Icelandic Language Blog

Icelandic donut craze. Posted by on Aug 6, 2015 in Icelandic culture, Icelandic customs


Chocolate sprinkles donut by mO1229 at Flickr.

A few days ago a friend of mine who lives in the UK contacted me and made some complaints about the state of affairs in their home country. “What about Iceland”, she then asked me, “what’s in the news?” I quickly opened a news site and found out the day’s main news were someone stealing 60 tiny birch trees and Dunkin’ Donuts opening 16 donut stores in Iceland.

This being main news is one reason why I love living in Iceland by the way. Nothing ever happens and although life here is slow and uneventful it’s often a blessed thing when compared to the news of other, more – well – interesting countries. The 60 stolen trees are still a mystery, but Dunkin’ Donuts certainly is known by all, Icelanders themselves made very sure of that (and for a good reason… this country doesn’t have f.ex. McDonalds or H&M so something like this is even bigger news than you’d think)!

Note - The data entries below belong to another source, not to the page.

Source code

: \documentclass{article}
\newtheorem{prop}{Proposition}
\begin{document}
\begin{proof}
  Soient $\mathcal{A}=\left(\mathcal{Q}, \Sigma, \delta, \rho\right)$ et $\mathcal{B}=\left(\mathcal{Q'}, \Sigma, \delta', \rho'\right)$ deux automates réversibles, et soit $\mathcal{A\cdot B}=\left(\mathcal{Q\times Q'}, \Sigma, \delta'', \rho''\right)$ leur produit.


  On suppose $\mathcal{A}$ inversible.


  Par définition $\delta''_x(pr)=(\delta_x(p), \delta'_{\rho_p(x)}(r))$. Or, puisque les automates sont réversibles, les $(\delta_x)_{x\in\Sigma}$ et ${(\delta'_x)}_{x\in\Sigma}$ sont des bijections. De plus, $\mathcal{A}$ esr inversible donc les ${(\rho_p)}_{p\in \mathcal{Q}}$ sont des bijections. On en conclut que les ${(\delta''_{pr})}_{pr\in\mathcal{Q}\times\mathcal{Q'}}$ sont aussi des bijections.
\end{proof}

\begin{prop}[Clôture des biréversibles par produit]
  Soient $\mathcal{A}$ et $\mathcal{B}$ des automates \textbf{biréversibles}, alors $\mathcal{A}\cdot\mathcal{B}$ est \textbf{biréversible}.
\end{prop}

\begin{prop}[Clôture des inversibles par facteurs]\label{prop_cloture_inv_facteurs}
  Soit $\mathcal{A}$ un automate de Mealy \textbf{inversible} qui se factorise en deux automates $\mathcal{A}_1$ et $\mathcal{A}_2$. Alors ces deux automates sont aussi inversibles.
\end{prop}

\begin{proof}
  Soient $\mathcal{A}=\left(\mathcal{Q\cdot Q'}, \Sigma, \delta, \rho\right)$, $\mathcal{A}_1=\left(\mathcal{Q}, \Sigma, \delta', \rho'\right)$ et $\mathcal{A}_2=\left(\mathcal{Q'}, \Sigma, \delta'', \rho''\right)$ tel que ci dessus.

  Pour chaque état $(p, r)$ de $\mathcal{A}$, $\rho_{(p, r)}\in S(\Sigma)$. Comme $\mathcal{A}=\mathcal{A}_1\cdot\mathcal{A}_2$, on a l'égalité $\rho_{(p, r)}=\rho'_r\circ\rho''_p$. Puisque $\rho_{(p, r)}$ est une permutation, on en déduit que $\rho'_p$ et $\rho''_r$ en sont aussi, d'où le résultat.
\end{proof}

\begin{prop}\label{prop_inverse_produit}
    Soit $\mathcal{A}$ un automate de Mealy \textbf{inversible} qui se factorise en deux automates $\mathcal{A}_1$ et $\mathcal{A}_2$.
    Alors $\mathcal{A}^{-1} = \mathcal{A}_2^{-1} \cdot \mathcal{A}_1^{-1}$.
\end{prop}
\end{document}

As a friendly offer for the first day the donut shop opening on Laugavegur made an offer: 50 first customers of the opening day would receive about 300 free donuts each. That sure appealed to Icelanders who tend to have a bit of a sweet tooth anyway, and 11 hours before the shop opened the queue had already began to form. People arrived with warm clothes, blankets, sleeping bags, food and foldable chairs and settled down, chatting happily with each other through the night. Occasionally someone would slip away from the queue, likely to get something to eat or to use a bathroom somewhere nearby, returning after a while.


Six donuts by Rene Schwietzke at Flickr.

As another friend of mine dryly remarked, 300 donuts is not much of a wage for 11 hours of work but let’s not forget we’re dealing with Icelanders here. Time is what they have aplenty and Dunkin’ Donuts is a new and interesting thing. I’m very close to suggesting that the queuing may even have been more for the fun of it than the donuts themselves because that would also fit the Icelandic view on things: anything is worth doing if it’s fun, and anything not fun is not worth doing.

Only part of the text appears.